3. The structure of knowledge stored is very different (and worse). If you think about high performance on a real world task like programming or theorem proving, you don't recall lists of facts to solve it. There's a lot about state space exploration, utilising principles of the game, leveraging known theorems, and so on.
This is a more descriptive version of the "rote memorization" argument. There's two common counters to this:
1. Learning is memorization. This is strictly true, but the prompt->answer way of learning is a specific kind of memorization. There's a correlation-causation fallacy here - high performers trained in other ways can answer prompts really well, it doesn't mean answering prompts really well means you will becoming high performing.
2. Memorization is a part of high performance, and SR is the optimal way to learn it. This is generally true, but in many cases the memorization part is often very small.
These ideas more accurately predict how SR is only significantly better in specific cases where the value of prompt-answer recall is really high. This is a function of both the cost to failing to remember and the structure of knowledge. So medical exams, where you can't look things up and is tested a lot as prompt->recalls, SR finds a lot of use.

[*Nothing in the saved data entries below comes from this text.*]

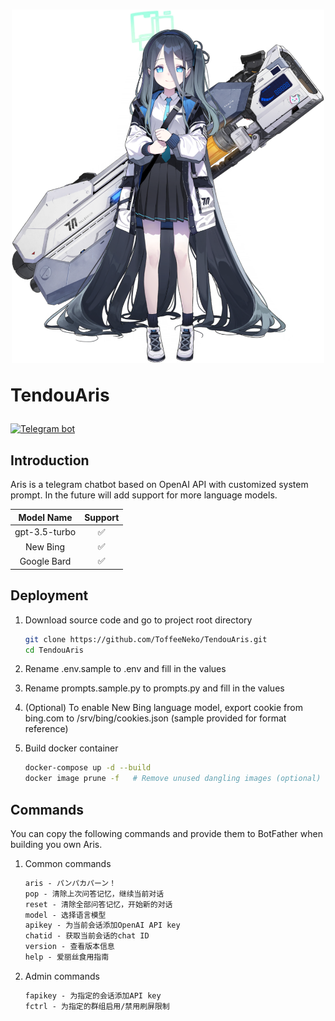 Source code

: <h1 align="center">
    <img width="500" src="resources/tendouaris.png" alt="Aris">
    <p align="left">TendouAris</p>
</h1>

[![Telegram bot](https://img.shields.io/badge/bot-%40TendouArisBot-229ed9?logo=telegram&style=for-the-badge)](https://t.me/TendouArisBot)

## Introduction

Aris is a telegram chatbot based on OpenAI API with customized system prompt. In the future will add support for more language models.

| Model Name | Support |
|:---:|:---:|
| gpt-3.5-turbo | ✅ |
| New Bing | ✅ |
| Google Bard | ✅ |

## Deployment

1. Download source code and go to project root directory

    ``` bash
    git clone https://github.com/ToffeeNeko/TendouAris.git
    cd TendouAris
    ```

2. Rename .env.sample to .env and fill in the values
3. Rename prompts.sample.py to prompts.py and fill in the values

4. (Optional) To enable New Bing language model, export cookie from bing.com to /srv/bing/cookies.json (sample provided for format reference)

5. Build docker container

    ``` bash
    docker-compose up -d --build
    docker image prune -f   # Remove unused dangling images (optional)
    ```

## Commands

You can copy the following commands and provide them to BotFather when building you own Aris.

1. Common commands

    ``` md
    aris - パンパカパーン！
    pop - 清除上次问答记忆，继续当前对话
    reset - 清除全部问答记忆，开始新的对话
    model - 选择语言模型
    apikey - 为当前会话添加OpenAI API key
    chatid - 获取当前会话的chat ID
    version - 查看版本信息
    help - 爱丽丝食用指南
    ```

2. Admin commands

    ``` md
    fapikey - 为指定的会话添加API key
    fctrl - 为指定的群组启用/禁用刷屏限制
    ```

My own guess for the what the next generation of learning systems that will be an order of magnitude more powerful will look like this:
1. Domain specific. You won't have a general system you chuck everything in. Instead you will have systems which are built differently to each task, but on the similar principles (which are explained below).

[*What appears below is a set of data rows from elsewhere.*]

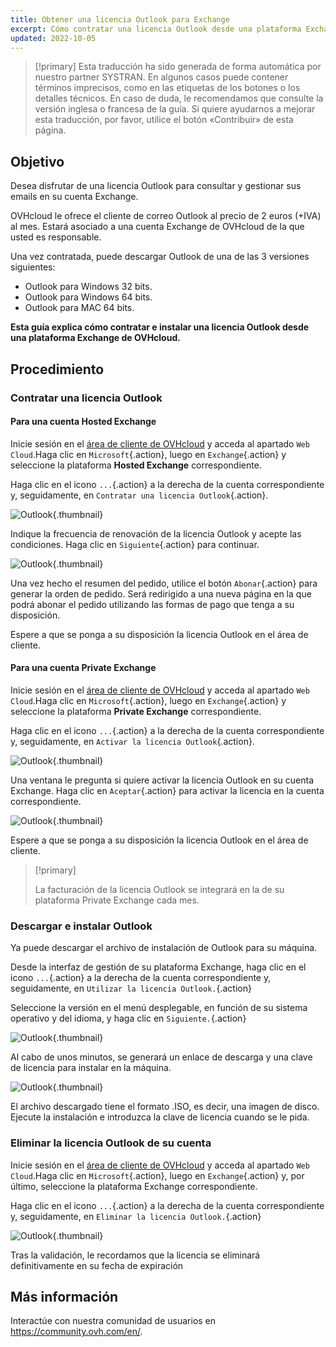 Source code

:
 ```yaml
---
title: Obtener una licencia Outlook para Exchange
excerpt: Cómo contratar una licencia Outlook desde una plataforma Exchange de OVHcloud e instalarla
updated: 2022-10-05
---
```


> [!primary]
> Esta traducción ha sido generada de forma automática por nuestro partner SYSTRAN. En algunos casos puede contener términos imprecisos, como en las etiquetas de los botones o los detalles técnicos. En caso de duda, le recomendamos que consulte la versión inglesa o francesa de la guía. Si quiere ayudarnos a mejorar esta traducción, por favor, utilice el botón «Contribuir» de esta página.
>

## Objetivo

Desea disfrutar de una licencia Outlook para consultar y gestionar sus emails en su cuenta Exchange.

OVHcloud le ofrece el cliente de correo Outlook al precio de 2 euros (+IVA) al mes. Estará asociado a una cuenta Exchange de OVHcloud de la que usted es responsable.

Una vez contratada, puede descargar Outlook de una de las 3 versiones siguientes:

- Outlook para Windows 32 bits.
- Outlook para Windows 64 bits.
- Outlook para MAC 64 bits.

**Esta guía explica cómo contratar e instalar una licencia Outlook desde una plataforma Exchange de OVHcloud.**

## Procedimiento

### Contratar una licencia Outlook

#### Para una cuenta Hosted Exchange

Inicie sesión en el [área de cliente de OVHcloud](https://www.ovh.com/auth/?action=gotomanager&from=https://www.ovh.es/&ovhSubsidiary=es) y acceda al apartado `Web Cloud`.Haga clic en `Microsoft`{.action}, luego en `Exchange`{.action} y seleccione la plataforma **Hosted Exchange** correspondiente.

Haga clic en el icono `...`{.action} a la derecha de la cuenta correspondiente y, seguidamente, en `Contratar una licencia Outlook`{.action}.

![Outlook](images/order-outlook01.png){.thumbnail}

Indique la frecuencia de renovación de la licencia Outlook y acepte las condiciones. Haga clic en `Siguiente`{.action} para continuar.

![Outlook](images/order-outlook02.png){.thumbnail}

Una vez hecho el resumen del pedido, utilice el botón `Abonar`{.action} para generar la orden de pedido. Será redirigido a una nueva página en la que podrá abonar el pedido utilizando las formas de pago que tenga a su disposición.

Espere a que se ponga a su disposición la licencia Outlook en el área de cliente.

#### Para una cuenta Private Exchange

Inicie sesión en el [área de cliente de OVHcloud](https://www.ovh.com/auth/?action=gotomanager&from=https://www.ovh.es/&ovhSubsidiary=es) y acceda al apartado `Web Cloud`.Haga clic en `Microsoft`{.action}, luego en `Exchange`{.action} y seleccione la plataforma **Private Exchange** correspondiente.

Haga clic en el icono `...`{.action} a la derecha de la cuenta correspondiente y, seguidamente, en `Activar la licencia Outlook`{.action}.

![Outlook](images/order-outlook03.png){.thumbnail}

Una ventana le pregunta si quiere activar la licencia Outlook en su cuenta Exchange. Haga clic en `Aceptar`{.action} para activar la licencia en la cuenta correspondiente.

![Outlook](images/order-outlook04.png){.thumbnail}

Espere a que se ponga a su disposición la licencia Outlook en el área de cliente.

> [!primary]
>
> La facturación de la licencia Outlook se integrará en la de su plataforma Private Exchange cada mes.
>

### Descargar e instalar Outlook

Ya puede descargar el archivo de instalación de Outlook para su máquina.

Desde la interfaz de gestión de su plataforma Exchange, haga clic en el icono `...`{.action} a la derecha de la cuenta correspondiente y, seguidamente, en `Utilizar la licencia Outlook.`{.action}

Seleccione la versión en el menú desplegable, en función de su sistema operativo y del idioma, y haga clic en `Siguiente.`{.action}

![Outlook](images/order-outlook05.png){.thumbnail}

Al cabo de unos minutos, se generará un enlace de descarga y una clave de licencia para instalar en la máquina.

![Outlook](images/order-outlook06.png){.thumbnail}

El archivo descargado tiene el formato .ISO, es decir, una imagen de disco. Ejecute la instalación e introduzca la clave de licencia cuando se le pida.

### Eliminar la licencia Outlook de su cuenta

Inicie sesión en el [área de cliente de OVHcloud](https://www.ovh.com/auth/?action=gotomanager&from=https://www.ovh.es/&ovhSubsidiary=es) y acceda al apartado `Web Cloud`.Haga clic en `Microsoft`{.action}, luego en `Exchange`{.action} y, por último, seleccione la plataforma Exchange correspondiente.

Haga clic en el icono `...`{.action} a la derecha de la cuenta correspondiente y, seguidamente, en `Eliminar la licencia Outlook.`{.action}

![Outlook](images/order-outlook07.png){.thumbnail}

Tras la validación, le recordamos que la licencia se eliminará definitivamente en su fecha de expiración

## Más información
  
Interactúe con nuestra comunidad de usuarios en <https://community.ovh.com/en/>.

2. Computation instead of recall - the fundamental unit of "work" will shift from recalling the answer to a prompt to making a move in some state space. This can be taking a step in a proof, making a move in chess, writing a function, etc.
3. Optimise for first principles understanding of the state space. A state space is a massive, often exponential tree. Human minds cannot realistically solve anything in it, if not for our ability to find principles and generalise them to huge swaths of the state space. This is closely related to meta-cognition, you want to be thinking about solving as much has solving specific instances of a task.
4. Engineered for state space exploration - a huge and underdeveloped ability of machines is to help humans track the massive state space explorations, and evaluate and feedback to the user. The most common used form of this is currently git + testing suites. A future learning system could have a git like system to keep track of multiple branches that are possible solutions, and the UX features to evaluate various results of each branch.
Whether memorization is useful on its own largely depends on the task.